__How to complete this task__
Since only part of the material below is wanted, output exactly the lines from the one with "maintainable and scalable." up to and including the one with "The current project".

__Material shown__
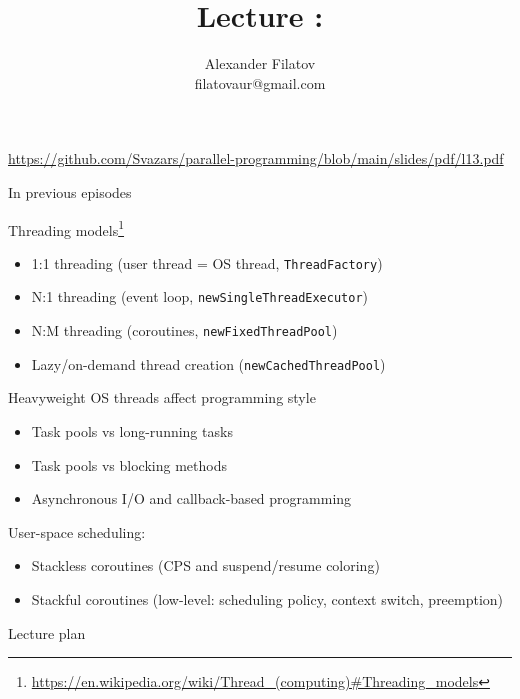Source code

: 



\title[]{Lecture \concurrentQueuesNum: \concurrentQueuesNumTopic}
\subtitle[]{\concurrentQueuesNumKey}
\author[]{Alexander Filatov\\ filatovaur@gmail.com}

\date{}



\begin{frame}
  \titlepage
  \url{https://github.com/Svazars/parallel-programming/blob/main/slides/pdf/l13.pdf}
\end{frame}

\begin{frame}{In previous episodes}

Threading models\footnote{\tiny\url{https://en.wikipedia.org/wiki/Thread_(computing)#Threading_models}}
\begin{itemize}
  \item 1:1 threading (user thread = OS thread, \texttt{ThreadFactory})
  \item N:1 threading (event loop, \texttt{newSingleThreadExecutor})
  \item N:M threading (coroutines, \texttt{newFixedThreadPool})
  \item Lazy/on-demand thread creation (\texttt{newCachedThreadPool})
\end{itemize}

Heavyweight OS threads affect programming style 
\begin{itemize}
  \item Task pools vs long-running tasks
  \item Task pools vs blocking methods
  \item Asynchronous I/O and callback-based programming
\end{itemize}

User-space scheduling:
\begin{itemize}
  \item Stackless coroutines (CPS and suspend/resume coloring)
  \item Stackful coroutines (low-level: scheduling policy, context switch, preemption)
\end{itemize}

\end{frame}

\begin{frame}{Lecture plan}
\tableofcontents
\end{frame}

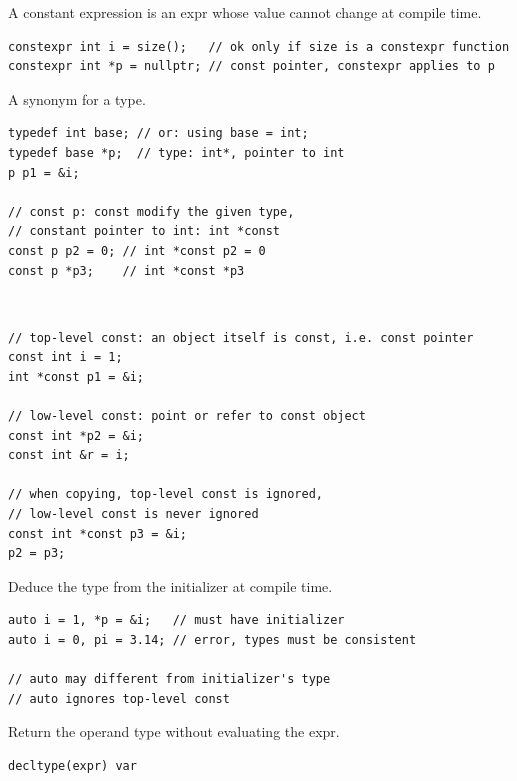 \documentclass{article}
\begin{document}
\begin{definition}
    A constant expression is an expr whose value cannot change at compile time.
    \begin{verbatim}
constexpr int i = size();   // ok only if size is a constexpr function
constexpr int *p = nullptr; // const pointer, constexpr applies to p
\end{verbatim}
\end{definition}

\begin{definition}
    A synonym for a type.
    \begin{verbatim}
typedef int base; // or: using base = int;
typedef base *p;  // type: int*, pointer to int
p p1 = &i;

// const p: const modify the given type,
// constant pointer to int: int *const
const p p2 = 0; // int *const p2 = 0
const p *p3;    // int *const *p3
\end{verbatim}
\end{definition}

\begin{definition}~
    \begin{verbatim}
// top-level const: an object itself is const, i.e. const pointer
const int i = 1;
int *const p1 = &i;

// low-level const: point or refer to const object
const int *p2 = &i;
const int &r = i;

// when copying, top-level const is ignored,
// low-level const is never ignored
const int *const p3 = &i;
p2 = p3;
\end{verbatim}
\end{definition}

\begin{definition}[auto]
    Deduce the type from the initializer at compile time.
    \begin{verbatim}
auto i = 1, *p = &i;   // must have initializer
auto i = 0, pi = 3.14; // error, types must be consistent

// auto may different from initializer's type
// auto ignores top-level const
\end{verbatim}
\end{definition}

\begin{definition}[decltype]
    Return the operand type without evaluating the expr.
    \begin{verbatim}
decltype(expr) var
\end{verbatim}
\end{definition}
\end{document}
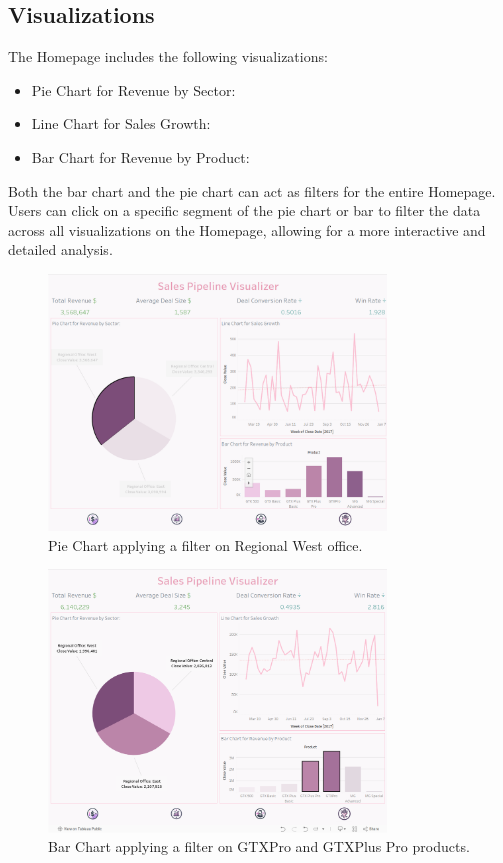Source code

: \documentclass{article}
\begin{document}
\subsection{Visualizations}
The Homepage includes the following visualizations:
\begin{itemize}
    \item{Pie Chart for Revenue by Sector:}
    \item{Line Chart for Sales Growth:}
    \item{Bar Chart for Revenue by Product:}
\end{itemize}
Both the bar chart and the pie chart can act as filters for the entire Homepage. Users can click on a specific segment of the pie chart or bar to filter the data across all visualizations on the Homepage, allowing for a more interactive and detailed analysis.
\begin{figure}[h!]
    \centering
    \includegraphics[width=0.8\textwidth]{resources/swappy-20240527_141440.png}
    \caption{\scriptsize{Pie Chart applying a filter on Regional West office.}}
\end{figure}
\begin{figure}[h!]
    \centering
    \includegraphics[width=0.8\textwidth]{resources/swappy-20240527_141503.png}
    \caption{\scriptsize{Bar Chart applying a filter on GTXPro and GTXPlus Pro products.}}
\end{figure}
\end{document}
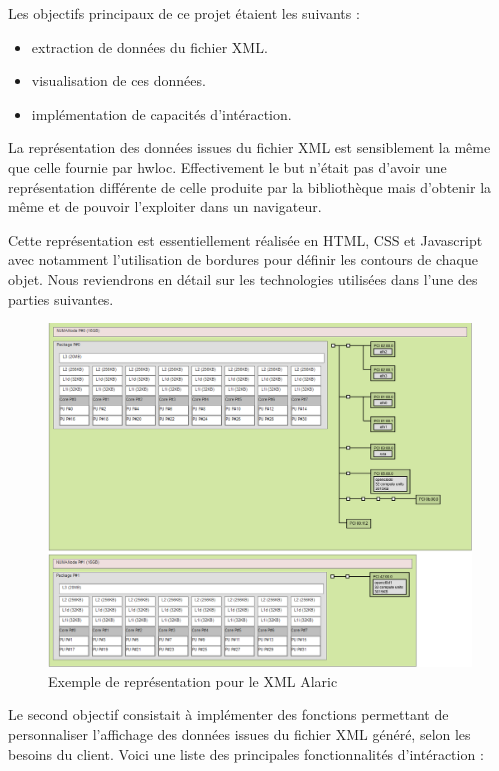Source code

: \documentclass [a4paper,11pt]{article}
\begin{document}
Les objectifs principaux de ce projet étaient les suivants : \newline

\begin{itemize}
\item extraction de données du fichier XML.
\item visualisation de ces données.
\item implémentation de capacités d'intéraction.
\end{itemize}

La représentation des données issues du fichier XML est sensiblement la même que celle fournie par hwloc. Effectivement le but n'était pas d'avoir une représentation différente de celle produite par la bibliothèque mais d'obtenir la même et de pouvoir l'exploiter dans un navigateur. 
\newline

Cette représentation est essentiellement réalisée en HTML, CSS et Javascript avec notamment l'utilisation de bordures pour définir les contours de chaque objet. Nous reviendrons en détail sur les technologies utilisées dans l'une des parties suivantes.

\begin{figure}[H]
\centering
\includegraphics[scale=0.5]{img/alaric.png}
\caption{Exemple de représentation pour le XML Alaric}
\end{figure}

Le second objectif consistait à implémenter des fonctions permettant de personnaliser l'affichage des données issues du fichier XML généré, selon les besoins du client. Voici une liste des principales fonctionnalités d'intéraction : \newline
\end{document}
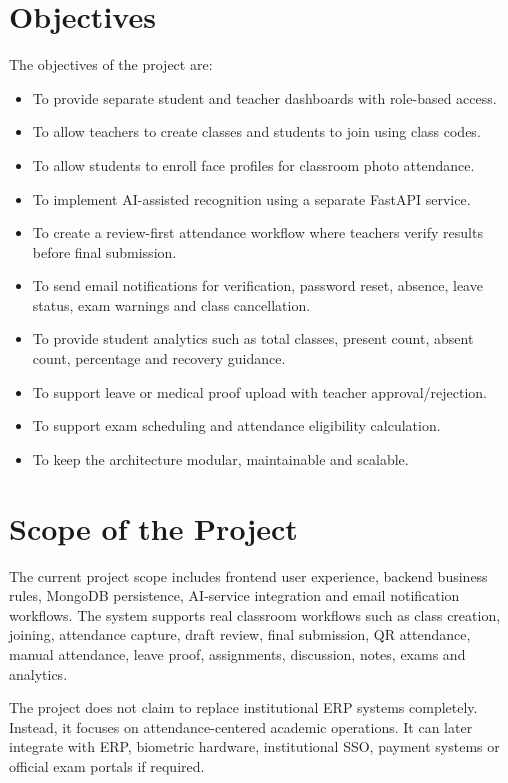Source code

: \section{Objectives}
The objectives of the project are:
\begin{itemize}
    \item To provide separate student and teacher dashboards with role-based access.
    \item To allow teachers to create classes and students to join using class codes.
    \item To allow students to enroll face profiles for classroom photo attendance.
    \item To implement AI-assisted recognition using a separate FastAPI service.
    \item To create a review-first attendance workflow where teachers verify results before final submission.
    \item To send email notifications for verification, password reset, absence, leave status, exam warnings and class cancellation.
    \item To provide student analytics such as total classes, present count, absent count, percentage and recovery guidance.
    \item To support leave or medical proof upload with teacher approval/rejection.
    \item To support exam scheduling and attendance eligibility calculation.
    \item To keep the architecture modular, maintainable and scalable.
\end{itemize}

\section{Scope of the Project}
The current project scope includes frontend user experience, backend business rules, MongoDB persistence, AI-service integration and email notification workflows. The system supports real classroom workflows such as class creation, joining, attendance capture, draft review, final submission, QR attendance, manual attendance, leave proof, assignments, discussion, notes, exams and analytics.

The project does not claim to replace institutional ERP systems completely. Instead, it focuses on attendance-centered academic operations. It can later integrate with ERP, biometric hardware, institutional SSO, payment systems or official exam portals if required.

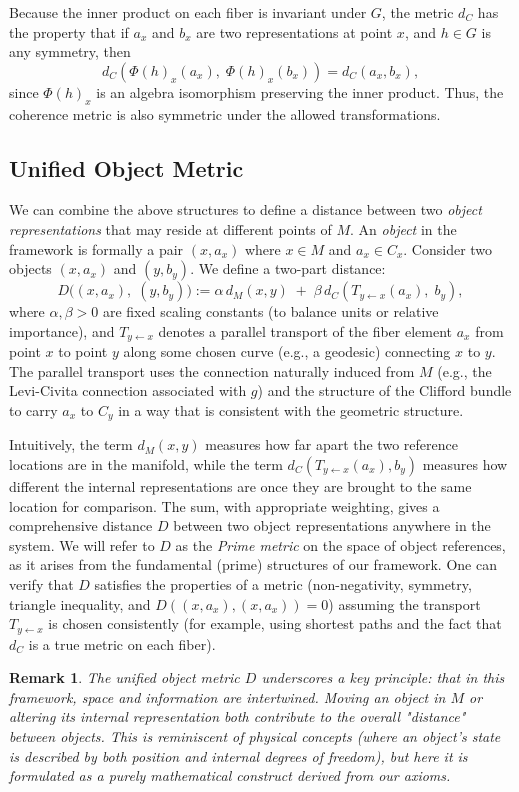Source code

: \documentclass[11pt]{article}
\newtheorem*{remark}{Remark}
\begin{document}
Because the inner product on each fiber is invariant under $G$, the metric $d_C$ has the property that if $a_x$ and $b_x$ are two representations at point $x$, and $h \in G$ is any symmetry, then 
\[d_C(\Phi(h)_x(a_x),\; \Phi(h)_x(b_x)) = d_C(a_x,b_x),\] 
since $\Phi(h)_x$ is an algebra isomorphism preserving the inner product. Thus, the coherence metric is also symmetric under the allowed transformations.

\subsection{Unified Object Metric}
We can combine the above structures to define a distance between two \emph{object representations} that may reside at different points of $M$. An \emph{object} in the framework is formally a pair $(x, a_x)$ where $x \in M$ and $a_x \in C_x$. Consider two objects $(x, a_x)$ and $(y, b_y)$. We define a two-part distance:
\[ D\big((x,a_x),\; (y,b_y)\big) := \alpha\, d_M(x,y) \;+\; \beta\, d_C(T_{y\leftarrow x}(a_x),\; b_y), \]
where $\alpha, \beta > 0$ are fixed scaling constants (to balance units or relative importance), and $T_{y\leftarrow x}$ denotes a parallel transport of the fiber element $a_x$ from point $x$ to point $y$ along some chosen curve (e.g., a geodesic) connecting $x$ to $y$. The parallel transport uses the connection naturally induced from $M$ (e.g., the Levi-Civita connection associated with $g$) and the structure of the Clifford bundle to carry $a_x$ to $C_y$ in a way that is consistent with the geometric structure.

Intuitively, the term $d_M(x,y)$ measures how far apart the two reference locations are in the manifold, while the term $d_C(T_{y\leftarrow x}(a_x), b_y)$ measures how different the internal representations are once they are brought to the same location for comparison. The sum, with appropriate weighting, gives a comprehensive distance $D$ between two object representations anywhere in the system. We will refer to $D$ as the \emph{Prime metric} on the space of object references, as it arises from the fundamental (prime) structures of our framework. One can verify that $D$ satisfies the properties of a metric (non-negativity, symmetry, triangle inequality, and $D((x,a_x),(x,a_x))=0$) assuming the transport $T_{y\leftarrow x}$ is chosen consistently (for example, using shortest paths and the fact that $d_C$ is a true metric on each fiber).

\begin{remark}
The unified object metric $D$ underscores a key principle: that in this framework, \emph{space and information are intertwined}. Moving an object in $M$ or altering its internal representation both contribute to the overall "distance" between objects. This is reminiscent of physical concepts (where an object's state is described by both position and internal degrees of freedom), but here it is formulated as a purely mathematical construct derived from our axioms.
\end{remark}
\end{document}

__Result__
    \item To keep the architecture modular, maintainable and scalable.
\end{itemize}

\section{Scope of the Project}
The current project scope includes frontend user experience, backend business rules, MongoDB persistence, AI-service integration and email notification workflows. The system supports real classroom workflows such as class creation, joining, attendance capture, draft review, final submission, QR attendance, manual attendance, leave proof, assignments, discussion, notes, exams and analytics.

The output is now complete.